*WHAT THE EXERCISE ASKS*:
Give the number of lines in the entries that contain "returns". State only the count.

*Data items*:
= = = = =

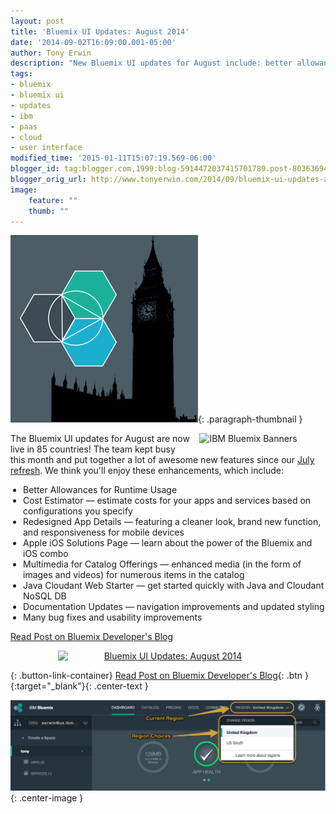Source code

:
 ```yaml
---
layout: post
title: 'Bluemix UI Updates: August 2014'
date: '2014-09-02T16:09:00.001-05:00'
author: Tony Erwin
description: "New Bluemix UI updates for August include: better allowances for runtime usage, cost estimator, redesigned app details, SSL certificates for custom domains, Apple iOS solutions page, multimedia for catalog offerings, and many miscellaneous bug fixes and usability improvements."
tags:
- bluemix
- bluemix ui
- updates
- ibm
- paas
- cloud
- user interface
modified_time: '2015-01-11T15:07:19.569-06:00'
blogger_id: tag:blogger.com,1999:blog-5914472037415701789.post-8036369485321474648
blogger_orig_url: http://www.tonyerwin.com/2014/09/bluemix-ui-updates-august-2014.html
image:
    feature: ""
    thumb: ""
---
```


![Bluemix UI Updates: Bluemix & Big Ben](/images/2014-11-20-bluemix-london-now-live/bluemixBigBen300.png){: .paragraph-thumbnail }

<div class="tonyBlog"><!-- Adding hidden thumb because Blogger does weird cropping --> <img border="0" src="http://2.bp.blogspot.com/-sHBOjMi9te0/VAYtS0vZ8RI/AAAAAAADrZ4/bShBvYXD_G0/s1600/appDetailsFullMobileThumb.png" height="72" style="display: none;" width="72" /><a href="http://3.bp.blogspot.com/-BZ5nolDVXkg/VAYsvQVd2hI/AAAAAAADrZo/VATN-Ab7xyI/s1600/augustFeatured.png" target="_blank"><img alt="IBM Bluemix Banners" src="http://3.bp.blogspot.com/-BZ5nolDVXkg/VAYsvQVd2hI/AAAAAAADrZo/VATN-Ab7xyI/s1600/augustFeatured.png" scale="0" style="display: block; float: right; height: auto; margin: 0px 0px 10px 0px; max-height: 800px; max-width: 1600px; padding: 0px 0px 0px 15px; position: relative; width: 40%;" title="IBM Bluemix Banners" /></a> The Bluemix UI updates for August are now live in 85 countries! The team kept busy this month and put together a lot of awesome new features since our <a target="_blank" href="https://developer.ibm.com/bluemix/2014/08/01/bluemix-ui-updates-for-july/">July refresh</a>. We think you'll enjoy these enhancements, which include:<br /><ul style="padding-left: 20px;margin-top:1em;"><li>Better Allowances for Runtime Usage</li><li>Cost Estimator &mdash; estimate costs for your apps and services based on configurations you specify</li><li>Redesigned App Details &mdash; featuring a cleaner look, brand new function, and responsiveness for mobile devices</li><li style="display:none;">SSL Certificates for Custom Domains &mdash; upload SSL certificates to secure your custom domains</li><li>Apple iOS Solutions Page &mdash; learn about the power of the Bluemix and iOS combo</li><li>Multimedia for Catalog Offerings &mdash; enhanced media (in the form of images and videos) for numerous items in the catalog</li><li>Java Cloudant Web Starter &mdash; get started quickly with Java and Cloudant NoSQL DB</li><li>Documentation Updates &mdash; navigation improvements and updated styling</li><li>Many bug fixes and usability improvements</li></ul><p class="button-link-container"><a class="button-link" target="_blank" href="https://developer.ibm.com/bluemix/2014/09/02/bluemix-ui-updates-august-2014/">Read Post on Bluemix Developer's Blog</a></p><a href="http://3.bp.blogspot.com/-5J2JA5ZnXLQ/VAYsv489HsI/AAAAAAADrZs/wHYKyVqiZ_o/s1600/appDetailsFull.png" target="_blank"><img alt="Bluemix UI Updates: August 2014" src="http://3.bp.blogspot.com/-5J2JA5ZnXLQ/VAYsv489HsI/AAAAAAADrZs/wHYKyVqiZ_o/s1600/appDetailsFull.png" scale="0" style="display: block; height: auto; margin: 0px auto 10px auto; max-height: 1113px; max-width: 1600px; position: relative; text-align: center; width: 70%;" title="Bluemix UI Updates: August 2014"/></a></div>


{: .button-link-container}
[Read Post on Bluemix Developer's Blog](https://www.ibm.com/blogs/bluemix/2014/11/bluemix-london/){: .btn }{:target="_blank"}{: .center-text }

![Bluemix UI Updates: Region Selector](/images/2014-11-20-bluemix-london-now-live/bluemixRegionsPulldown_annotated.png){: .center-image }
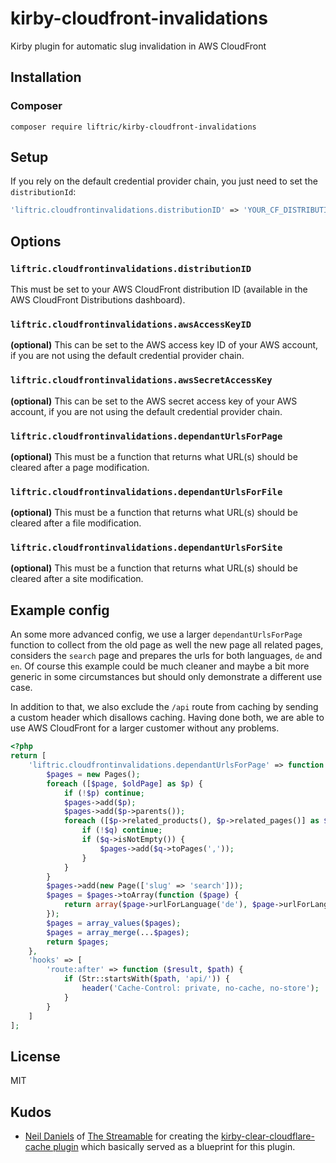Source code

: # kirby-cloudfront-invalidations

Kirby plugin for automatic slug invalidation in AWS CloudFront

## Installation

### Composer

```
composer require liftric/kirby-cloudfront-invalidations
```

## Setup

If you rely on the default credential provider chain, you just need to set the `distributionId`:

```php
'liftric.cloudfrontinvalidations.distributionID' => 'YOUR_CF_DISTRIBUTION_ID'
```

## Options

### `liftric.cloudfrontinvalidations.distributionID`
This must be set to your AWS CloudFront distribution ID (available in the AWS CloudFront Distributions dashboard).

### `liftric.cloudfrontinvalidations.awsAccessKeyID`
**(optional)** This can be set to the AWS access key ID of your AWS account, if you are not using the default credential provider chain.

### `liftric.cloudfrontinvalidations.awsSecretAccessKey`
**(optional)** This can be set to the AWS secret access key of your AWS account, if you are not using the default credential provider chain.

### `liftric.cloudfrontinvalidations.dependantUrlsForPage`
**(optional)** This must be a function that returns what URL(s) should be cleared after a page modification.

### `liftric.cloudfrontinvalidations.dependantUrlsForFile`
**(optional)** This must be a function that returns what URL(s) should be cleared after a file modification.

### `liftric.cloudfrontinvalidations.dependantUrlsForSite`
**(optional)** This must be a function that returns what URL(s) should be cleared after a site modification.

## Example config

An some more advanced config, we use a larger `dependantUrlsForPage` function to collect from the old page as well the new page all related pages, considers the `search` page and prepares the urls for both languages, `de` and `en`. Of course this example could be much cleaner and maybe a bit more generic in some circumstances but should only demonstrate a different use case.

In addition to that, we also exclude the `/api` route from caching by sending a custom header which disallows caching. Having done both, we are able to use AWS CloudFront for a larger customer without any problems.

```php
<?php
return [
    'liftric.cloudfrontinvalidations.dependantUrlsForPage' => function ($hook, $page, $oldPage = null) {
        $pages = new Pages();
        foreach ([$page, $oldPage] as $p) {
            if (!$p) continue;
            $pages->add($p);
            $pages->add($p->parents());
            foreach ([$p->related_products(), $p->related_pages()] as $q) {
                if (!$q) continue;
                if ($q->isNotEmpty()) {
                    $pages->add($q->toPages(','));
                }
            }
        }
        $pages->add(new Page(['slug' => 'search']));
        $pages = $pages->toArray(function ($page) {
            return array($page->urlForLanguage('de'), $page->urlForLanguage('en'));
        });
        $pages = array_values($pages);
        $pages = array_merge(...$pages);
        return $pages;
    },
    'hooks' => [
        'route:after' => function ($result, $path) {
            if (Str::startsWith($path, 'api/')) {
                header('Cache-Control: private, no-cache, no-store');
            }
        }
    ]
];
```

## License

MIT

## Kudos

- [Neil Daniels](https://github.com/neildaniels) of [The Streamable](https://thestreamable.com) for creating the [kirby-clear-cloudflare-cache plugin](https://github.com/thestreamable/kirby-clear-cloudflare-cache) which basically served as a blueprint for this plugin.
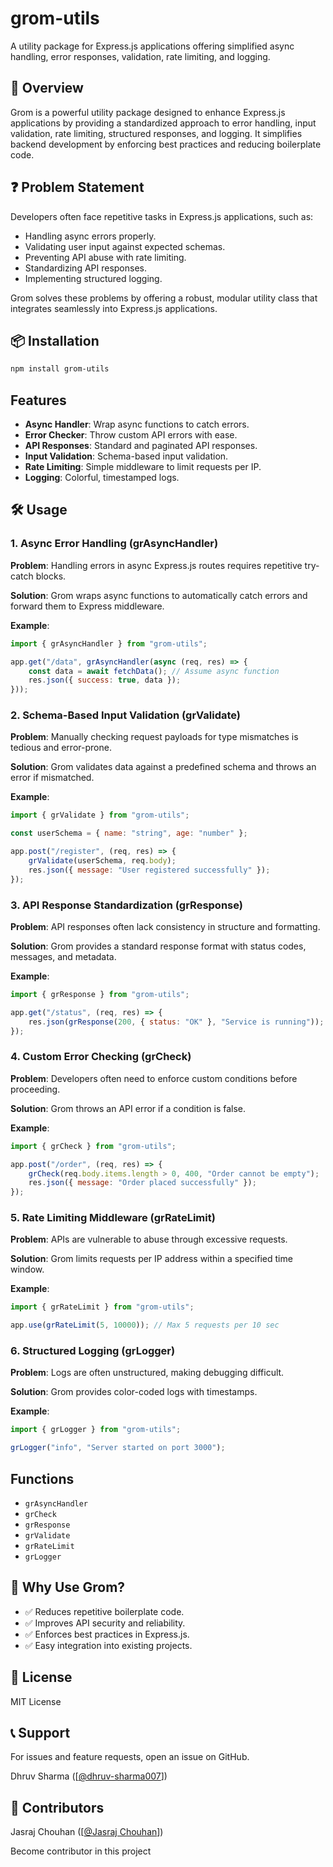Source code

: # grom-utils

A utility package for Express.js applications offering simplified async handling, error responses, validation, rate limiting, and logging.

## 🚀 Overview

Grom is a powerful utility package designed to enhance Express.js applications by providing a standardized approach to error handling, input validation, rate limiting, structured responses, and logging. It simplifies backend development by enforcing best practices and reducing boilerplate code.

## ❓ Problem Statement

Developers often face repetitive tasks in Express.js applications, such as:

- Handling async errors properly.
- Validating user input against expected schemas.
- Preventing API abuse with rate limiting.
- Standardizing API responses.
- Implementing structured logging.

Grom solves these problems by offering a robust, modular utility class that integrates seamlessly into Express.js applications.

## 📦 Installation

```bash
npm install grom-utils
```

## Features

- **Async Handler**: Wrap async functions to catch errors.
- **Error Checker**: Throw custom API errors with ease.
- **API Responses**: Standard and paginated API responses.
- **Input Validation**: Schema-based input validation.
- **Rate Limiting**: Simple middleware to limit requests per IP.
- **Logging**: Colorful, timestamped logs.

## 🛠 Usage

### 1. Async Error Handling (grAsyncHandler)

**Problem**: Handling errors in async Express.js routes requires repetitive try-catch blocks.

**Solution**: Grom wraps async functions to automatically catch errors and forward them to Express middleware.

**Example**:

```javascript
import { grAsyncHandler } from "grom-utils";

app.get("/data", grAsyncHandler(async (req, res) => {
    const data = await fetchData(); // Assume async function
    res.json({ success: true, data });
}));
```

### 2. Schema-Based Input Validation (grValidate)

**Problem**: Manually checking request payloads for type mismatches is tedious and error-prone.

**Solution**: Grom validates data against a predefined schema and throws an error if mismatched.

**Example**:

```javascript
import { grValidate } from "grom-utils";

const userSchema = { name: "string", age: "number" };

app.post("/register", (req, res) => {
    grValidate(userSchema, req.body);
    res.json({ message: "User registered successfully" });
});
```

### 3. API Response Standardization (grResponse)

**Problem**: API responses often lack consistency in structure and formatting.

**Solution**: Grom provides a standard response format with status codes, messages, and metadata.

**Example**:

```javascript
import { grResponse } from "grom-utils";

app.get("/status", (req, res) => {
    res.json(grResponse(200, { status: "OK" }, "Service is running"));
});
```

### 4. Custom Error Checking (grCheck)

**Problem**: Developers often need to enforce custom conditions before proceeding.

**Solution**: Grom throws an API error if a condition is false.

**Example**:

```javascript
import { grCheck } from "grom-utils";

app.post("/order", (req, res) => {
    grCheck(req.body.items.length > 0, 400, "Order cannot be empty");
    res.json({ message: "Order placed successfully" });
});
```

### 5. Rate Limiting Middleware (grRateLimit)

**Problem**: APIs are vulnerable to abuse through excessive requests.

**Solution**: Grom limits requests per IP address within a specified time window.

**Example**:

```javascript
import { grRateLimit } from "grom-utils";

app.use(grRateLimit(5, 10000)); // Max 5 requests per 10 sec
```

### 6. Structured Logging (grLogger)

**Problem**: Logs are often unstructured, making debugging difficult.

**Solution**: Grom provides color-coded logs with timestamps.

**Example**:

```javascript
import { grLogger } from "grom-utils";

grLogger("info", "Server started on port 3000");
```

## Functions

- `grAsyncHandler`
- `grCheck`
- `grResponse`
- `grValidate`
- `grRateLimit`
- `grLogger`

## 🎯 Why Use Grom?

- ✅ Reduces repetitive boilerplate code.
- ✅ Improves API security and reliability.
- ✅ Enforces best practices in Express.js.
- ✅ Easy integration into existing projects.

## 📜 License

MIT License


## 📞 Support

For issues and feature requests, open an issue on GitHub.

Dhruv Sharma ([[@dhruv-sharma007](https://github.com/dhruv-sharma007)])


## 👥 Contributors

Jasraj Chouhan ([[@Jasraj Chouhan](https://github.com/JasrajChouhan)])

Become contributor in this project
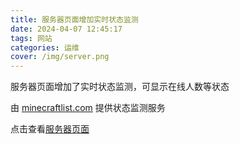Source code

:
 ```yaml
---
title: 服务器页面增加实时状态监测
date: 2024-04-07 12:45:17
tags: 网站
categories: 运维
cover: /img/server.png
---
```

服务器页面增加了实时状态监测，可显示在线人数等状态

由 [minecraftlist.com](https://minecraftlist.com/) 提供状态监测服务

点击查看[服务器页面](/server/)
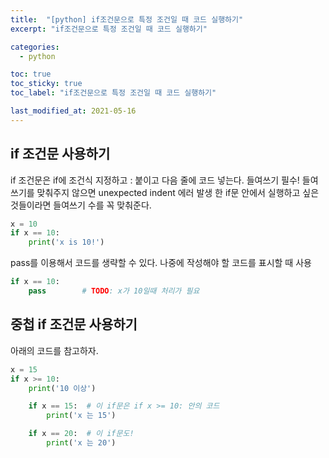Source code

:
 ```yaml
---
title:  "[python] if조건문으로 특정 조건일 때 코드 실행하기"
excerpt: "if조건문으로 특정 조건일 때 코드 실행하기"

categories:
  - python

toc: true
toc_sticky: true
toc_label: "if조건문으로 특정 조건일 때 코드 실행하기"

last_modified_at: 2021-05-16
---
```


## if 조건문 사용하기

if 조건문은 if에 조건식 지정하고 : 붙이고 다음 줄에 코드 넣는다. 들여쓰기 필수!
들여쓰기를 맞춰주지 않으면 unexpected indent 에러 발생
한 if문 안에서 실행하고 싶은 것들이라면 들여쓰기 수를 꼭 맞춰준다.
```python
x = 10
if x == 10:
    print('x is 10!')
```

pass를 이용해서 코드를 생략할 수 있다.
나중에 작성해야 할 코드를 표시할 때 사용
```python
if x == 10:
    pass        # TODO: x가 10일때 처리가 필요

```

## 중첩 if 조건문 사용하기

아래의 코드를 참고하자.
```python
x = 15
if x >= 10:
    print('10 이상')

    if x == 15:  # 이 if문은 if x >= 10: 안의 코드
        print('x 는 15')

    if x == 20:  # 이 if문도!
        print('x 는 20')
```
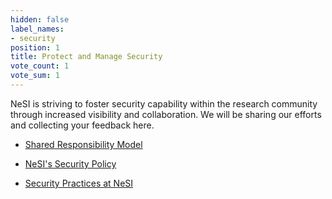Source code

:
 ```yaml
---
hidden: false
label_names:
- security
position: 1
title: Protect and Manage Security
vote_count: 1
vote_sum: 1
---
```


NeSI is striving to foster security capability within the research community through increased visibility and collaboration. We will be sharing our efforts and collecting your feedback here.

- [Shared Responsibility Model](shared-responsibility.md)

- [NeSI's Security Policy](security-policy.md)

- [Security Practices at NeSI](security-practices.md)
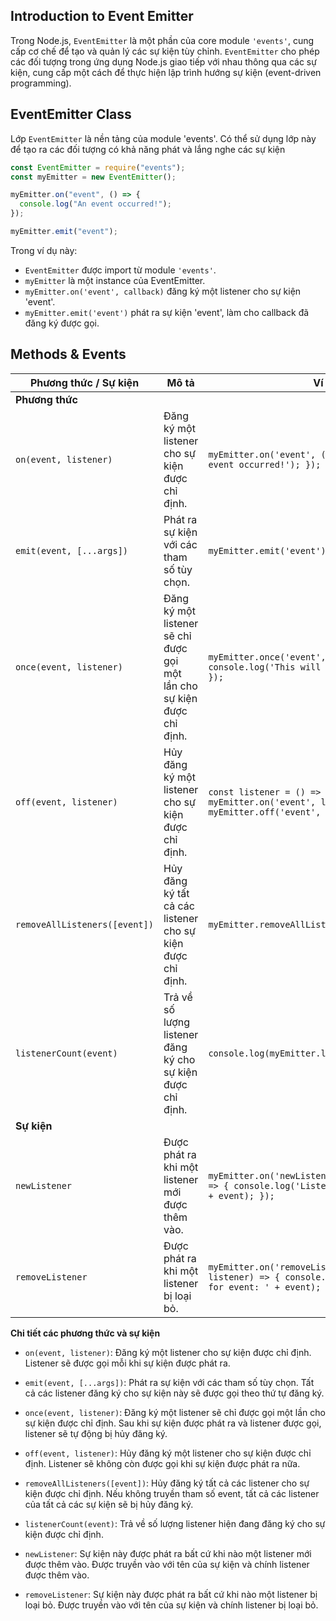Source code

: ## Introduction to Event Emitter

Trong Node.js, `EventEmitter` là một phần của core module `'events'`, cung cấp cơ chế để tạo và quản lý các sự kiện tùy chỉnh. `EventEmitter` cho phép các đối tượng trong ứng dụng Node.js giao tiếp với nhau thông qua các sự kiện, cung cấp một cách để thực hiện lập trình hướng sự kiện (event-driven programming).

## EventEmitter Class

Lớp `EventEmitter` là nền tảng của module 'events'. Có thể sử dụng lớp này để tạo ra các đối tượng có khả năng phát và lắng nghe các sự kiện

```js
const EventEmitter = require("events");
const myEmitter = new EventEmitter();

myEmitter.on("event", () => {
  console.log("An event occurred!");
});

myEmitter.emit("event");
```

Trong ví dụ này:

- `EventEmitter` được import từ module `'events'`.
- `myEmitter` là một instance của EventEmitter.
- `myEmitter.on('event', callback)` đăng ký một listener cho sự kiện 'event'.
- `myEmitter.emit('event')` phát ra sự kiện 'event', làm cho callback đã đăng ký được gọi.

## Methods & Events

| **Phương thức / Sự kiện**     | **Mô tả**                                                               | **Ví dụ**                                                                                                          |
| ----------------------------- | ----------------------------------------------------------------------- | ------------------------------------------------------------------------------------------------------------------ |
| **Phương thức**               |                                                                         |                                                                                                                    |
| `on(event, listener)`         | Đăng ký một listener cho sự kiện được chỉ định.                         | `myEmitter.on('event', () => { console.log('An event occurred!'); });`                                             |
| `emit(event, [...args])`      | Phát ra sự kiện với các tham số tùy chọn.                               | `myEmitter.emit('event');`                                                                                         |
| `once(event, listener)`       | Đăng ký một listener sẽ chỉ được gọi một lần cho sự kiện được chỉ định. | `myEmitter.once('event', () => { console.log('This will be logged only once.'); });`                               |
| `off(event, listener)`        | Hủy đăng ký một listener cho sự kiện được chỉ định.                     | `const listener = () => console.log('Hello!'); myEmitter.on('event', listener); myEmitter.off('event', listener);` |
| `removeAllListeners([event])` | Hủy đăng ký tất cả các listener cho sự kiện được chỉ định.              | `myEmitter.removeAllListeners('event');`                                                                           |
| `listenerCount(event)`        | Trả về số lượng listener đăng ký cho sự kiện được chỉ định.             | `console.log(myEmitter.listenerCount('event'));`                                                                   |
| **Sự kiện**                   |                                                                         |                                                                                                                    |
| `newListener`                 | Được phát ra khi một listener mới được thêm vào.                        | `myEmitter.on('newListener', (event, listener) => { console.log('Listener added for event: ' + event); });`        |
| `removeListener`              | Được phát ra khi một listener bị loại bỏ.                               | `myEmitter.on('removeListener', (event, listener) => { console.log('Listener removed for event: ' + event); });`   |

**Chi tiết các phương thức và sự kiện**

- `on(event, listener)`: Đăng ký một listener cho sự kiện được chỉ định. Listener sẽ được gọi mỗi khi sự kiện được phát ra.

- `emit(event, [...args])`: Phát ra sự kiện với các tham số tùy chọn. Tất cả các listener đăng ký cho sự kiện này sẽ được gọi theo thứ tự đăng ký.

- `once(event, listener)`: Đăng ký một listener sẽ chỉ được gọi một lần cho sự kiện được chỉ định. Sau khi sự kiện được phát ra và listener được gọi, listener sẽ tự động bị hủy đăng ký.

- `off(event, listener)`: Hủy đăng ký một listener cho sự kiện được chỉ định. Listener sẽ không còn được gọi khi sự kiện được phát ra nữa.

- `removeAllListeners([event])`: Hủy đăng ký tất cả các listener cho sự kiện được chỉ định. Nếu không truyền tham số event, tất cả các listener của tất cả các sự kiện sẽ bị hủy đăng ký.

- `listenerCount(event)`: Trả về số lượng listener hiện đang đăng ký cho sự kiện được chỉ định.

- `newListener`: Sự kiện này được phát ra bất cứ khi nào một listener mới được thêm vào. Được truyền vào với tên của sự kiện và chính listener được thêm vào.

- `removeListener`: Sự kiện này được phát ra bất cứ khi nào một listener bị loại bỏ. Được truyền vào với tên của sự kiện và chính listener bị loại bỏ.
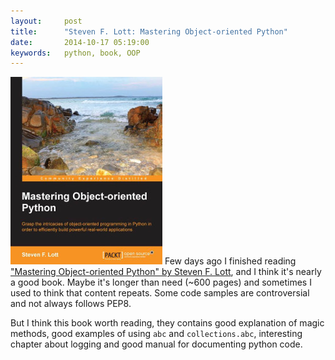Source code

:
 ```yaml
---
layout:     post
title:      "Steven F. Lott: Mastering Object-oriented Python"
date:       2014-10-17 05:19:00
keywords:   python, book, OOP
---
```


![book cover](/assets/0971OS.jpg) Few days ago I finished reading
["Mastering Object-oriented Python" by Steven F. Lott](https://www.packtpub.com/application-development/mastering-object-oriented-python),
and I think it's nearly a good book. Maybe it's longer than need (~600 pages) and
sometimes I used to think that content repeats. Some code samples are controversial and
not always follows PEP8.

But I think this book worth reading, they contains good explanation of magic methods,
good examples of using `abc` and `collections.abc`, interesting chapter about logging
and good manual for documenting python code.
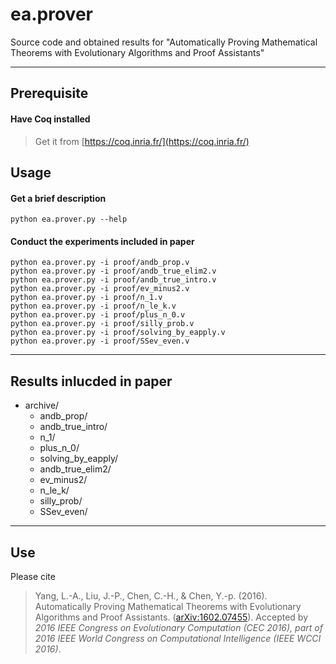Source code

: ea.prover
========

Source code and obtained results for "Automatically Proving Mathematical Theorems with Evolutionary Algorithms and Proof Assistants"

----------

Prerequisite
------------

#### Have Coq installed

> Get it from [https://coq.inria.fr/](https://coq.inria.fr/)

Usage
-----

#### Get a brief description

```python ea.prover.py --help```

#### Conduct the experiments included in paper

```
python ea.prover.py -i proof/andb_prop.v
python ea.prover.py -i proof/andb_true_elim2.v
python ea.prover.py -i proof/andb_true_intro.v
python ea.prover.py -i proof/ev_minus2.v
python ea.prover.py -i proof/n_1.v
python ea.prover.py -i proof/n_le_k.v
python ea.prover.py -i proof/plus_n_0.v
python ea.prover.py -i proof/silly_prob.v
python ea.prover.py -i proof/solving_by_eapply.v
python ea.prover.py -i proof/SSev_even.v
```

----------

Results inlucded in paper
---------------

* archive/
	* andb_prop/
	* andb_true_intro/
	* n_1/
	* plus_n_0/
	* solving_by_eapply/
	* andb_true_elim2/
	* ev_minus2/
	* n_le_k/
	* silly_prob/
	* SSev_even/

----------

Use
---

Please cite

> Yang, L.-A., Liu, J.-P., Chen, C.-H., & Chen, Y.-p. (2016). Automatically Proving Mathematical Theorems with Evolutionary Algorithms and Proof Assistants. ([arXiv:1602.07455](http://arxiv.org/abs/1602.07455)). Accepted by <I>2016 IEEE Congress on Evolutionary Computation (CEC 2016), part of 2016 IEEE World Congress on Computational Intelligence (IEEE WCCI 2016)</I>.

= = = = =

*RESULT BELOW*:
3